En su novela Mala hierba —nos dice Azorín en un viejo libro llamado Tiempos y cosas—, Baroja nos presenta a un personaje frío, maquinal y nihilista que por voz propia nos transmite su tenebrosa filosofía: “la civilización —dice— está hecha para el que tiene dinero, y el que no lo tenga, que se muera”.
Tal es, sin duda, para quien se asume como pesimista —o como realista, si además es cínico—, el principio supremo de la sociedad contemporánea, tan mal disimulado por todos en cada rincón de la vida práctica.
Ser absolutamente modernos
Entre las páginas 145 y 172 de La inmortalidad, Milan Kundera formula una definición de modernidad que dice más o menos así: ser absolutamente modernos significa ser aliado de sus sepultureros. La frase es una paráfrasis de Rimbaud, quien en algún sitio de Una temporada en el infierno habría escrito que “es necesario ser absolutamente moderno”. Pero, ¿qué quiere decir esto?
La modernidad es sólo una forma: la forma de la novedad, y lo que le da su contenido puede ser todo, cualquier cosa: ayer fue el Aserejé, mucho antes fue el socialismo, hoy es “no se apendeje, vote por el Peje”, mañana cualquier otra cosa.
La batalla de la vida
La filosofía del pesimista reivindica el derecho del más fuerte, quien ha pasado sobre los más débiles, quien los ha vencido. “Cuando se triunfa —vuelve Azorín sobre Baroja— la razón, la moral y aun la belleza están con el que triunfa […] Tal es, hoy, como en las edades primitivas, el gran problema: vencer en la batalla de la vida”. Y la batalla de la vida diaria es la guerra por tener dinero o, en el mejor de los casos, por hacerse ricos. Pero de nada sirve ser ricos (o tener dinero) si los otros no lo ven.
El holgazán no es socialmente sancionado por despreciar el trabajo ennoblecedor, sino por su indiferencia ante el fundamento de la ideología que lo sustenta. El fracasado y el holgazán obstruyen el camino de la sociedad hacia el bien. El bien es la base de la sociedad.
Y si el bien es la base de la sociedad, la tecnología es hoy el bien, puesto que la tecnología —dice Gellner en Anthropology and Politics— es la nueva base de la sociedad: “el aliciente del crecimiento económico en cierto modo reemplaza al temor como la piedra angular del edificio social”. Y la sociedad ofrece ese aliciente a quienes no tengan el temor de pisotear a su prójimo para escalar por sus peldaños.
Tengo un carro nuevo
El holgazán no es malo porque no le guste trabajar, sino porque con su pereza niega el espíritu moderno. Pereza es —dice el filósofo lituano Emmanuel Levinas en la nota 24 de Ética e infinito— una abstención de futuro, fatiga del porvenir.
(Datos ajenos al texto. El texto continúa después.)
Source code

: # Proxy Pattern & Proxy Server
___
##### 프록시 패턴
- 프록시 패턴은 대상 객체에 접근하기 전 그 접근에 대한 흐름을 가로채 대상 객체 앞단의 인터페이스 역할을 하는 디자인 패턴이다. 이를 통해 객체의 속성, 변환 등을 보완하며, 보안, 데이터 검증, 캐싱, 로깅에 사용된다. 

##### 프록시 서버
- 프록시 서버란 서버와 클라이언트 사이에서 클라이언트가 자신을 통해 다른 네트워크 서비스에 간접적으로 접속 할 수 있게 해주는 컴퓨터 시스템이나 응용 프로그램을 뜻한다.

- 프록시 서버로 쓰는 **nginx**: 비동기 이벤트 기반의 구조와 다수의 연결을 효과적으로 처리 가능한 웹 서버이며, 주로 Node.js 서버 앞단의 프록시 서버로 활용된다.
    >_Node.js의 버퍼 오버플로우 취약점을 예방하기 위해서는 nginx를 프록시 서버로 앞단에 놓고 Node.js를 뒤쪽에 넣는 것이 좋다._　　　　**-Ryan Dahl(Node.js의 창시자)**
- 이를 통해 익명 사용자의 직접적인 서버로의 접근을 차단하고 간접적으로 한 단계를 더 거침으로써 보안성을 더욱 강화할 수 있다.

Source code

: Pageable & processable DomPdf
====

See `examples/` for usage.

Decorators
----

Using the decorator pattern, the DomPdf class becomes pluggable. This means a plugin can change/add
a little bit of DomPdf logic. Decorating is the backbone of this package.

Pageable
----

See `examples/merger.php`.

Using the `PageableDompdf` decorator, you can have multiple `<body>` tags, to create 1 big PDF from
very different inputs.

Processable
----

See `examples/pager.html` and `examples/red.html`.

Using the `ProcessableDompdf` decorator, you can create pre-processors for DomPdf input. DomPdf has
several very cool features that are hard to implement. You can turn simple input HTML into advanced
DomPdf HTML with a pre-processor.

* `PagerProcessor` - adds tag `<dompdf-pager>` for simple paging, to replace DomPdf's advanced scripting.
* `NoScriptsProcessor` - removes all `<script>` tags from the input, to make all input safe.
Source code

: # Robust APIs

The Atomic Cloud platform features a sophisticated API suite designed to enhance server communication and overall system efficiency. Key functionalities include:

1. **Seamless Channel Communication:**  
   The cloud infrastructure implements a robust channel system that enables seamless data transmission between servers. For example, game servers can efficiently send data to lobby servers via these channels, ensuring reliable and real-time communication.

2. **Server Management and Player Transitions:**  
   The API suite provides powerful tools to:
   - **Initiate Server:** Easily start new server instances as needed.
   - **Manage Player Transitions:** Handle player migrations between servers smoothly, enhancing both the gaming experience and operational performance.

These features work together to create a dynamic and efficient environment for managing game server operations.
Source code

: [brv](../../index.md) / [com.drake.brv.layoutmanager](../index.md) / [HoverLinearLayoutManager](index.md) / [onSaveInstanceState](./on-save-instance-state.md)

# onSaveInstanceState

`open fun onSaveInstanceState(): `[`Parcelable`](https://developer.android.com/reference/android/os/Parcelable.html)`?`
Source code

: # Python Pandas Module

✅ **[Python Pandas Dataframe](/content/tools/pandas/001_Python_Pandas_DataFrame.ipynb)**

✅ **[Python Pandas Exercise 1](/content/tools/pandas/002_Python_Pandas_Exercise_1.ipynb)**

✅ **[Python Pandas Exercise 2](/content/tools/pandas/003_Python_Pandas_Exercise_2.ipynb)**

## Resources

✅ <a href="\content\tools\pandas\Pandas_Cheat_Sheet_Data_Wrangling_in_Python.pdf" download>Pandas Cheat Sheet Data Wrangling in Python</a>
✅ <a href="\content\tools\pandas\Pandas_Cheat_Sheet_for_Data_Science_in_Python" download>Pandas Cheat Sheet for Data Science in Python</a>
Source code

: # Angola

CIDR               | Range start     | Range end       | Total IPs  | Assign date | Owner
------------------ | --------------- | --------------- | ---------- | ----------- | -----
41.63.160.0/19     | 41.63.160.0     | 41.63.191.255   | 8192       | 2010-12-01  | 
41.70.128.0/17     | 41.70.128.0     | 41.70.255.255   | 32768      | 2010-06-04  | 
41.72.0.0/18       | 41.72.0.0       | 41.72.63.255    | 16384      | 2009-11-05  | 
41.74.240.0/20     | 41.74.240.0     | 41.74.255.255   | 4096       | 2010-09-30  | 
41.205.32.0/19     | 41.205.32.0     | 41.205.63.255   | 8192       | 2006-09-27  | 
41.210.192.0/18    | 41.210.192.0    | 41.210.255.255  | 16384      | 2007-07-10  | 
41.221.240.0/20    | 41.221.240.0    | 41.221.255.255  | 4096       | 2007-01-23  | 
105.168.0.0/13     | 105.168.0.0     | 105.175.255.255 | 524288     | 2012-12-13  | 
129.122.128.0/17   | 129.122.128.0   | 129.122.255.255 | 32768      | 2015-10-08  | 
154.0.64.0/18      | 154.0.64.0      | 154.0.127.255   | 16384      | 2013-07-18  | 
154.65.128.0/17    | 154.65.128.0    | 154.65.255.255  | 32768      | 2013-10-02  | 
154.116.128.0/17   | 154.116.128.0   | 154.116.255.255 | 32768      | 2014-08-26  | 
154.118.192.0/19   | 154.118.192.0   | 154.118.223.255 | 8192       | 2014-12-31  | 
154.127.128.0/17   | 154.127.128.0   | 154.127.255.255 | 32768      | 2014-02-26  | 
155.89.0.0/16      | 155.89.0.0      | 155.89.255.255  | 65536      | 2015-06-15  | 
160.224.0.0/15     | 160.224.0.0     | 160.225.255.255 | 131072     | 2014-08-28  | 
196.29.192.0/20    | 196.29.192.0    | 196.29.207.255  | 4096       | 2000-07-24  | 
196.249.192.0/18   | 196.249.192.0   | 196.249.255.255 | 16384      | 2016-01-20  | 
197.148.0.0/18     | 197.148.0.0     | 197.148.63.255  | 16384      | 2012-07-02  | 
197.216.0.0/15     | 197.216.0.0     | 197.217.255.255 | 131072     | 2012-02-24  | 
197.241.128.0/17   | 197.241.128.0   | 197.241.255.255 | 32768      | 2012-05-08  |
Quien no tiene dinero no puede adquirir cosas, pero en la Era Moderna, sólo vale adquirir cosas nuevas. Quien compra de “segunda mano” es un fracasado, a loser, no le alcanza, si bien se esfuerza por conseguirlo.
Sin embargo, la filosofía del pesimista viene desde mucho antes. El pesimista no es un holgazán. El pesimista no encuentra el sentido por ninguna parte. Dice Baroja citado por Azorín: “Manuel se sentó en la cama, pensativo […] ¡Cuántos buenos proyectos, cuántos planes acariciados en la mente no habían fracasado en su alma! Estaba al principio de la vida, y se sentía sin fuerzas ya para la lucha. Ni una esperanza, ni una ilusión, le sonreía […] El trabajo, ¿para qué? Componer y componer columnas de letras de molde, ir y venir a casa, comer, dormir, ¿para qué? No tenía un plan, una idea, una aspiración”. Y luego el mismo Azorín repite: “El trabajo, ¿para qué? Las inquietudes, los afanes, los cambios, las aspiraciones hacia un ideal lejano, ¿para qué? ¿Veis ya cómo aparece claramente el nihilismo que paraliza vuestros instintos?”.
Por eso el pesimista sentencia: la civilización está hecha para el que tiene dinero, y el que no lo tenga que se muera. Sí, que se muera y bien muerto. Porque no se puede vivir en este mundo si no se tiene con qué pagar objetos nuevos —tecnológicamente avanzados y por cierto onerosos— o, por lo menos, aquellos que le saquen a uno de la anomia.
Como un carro, por ejemplo, al que Kundera ha llamado con acierto el orgullo del hombre moderno.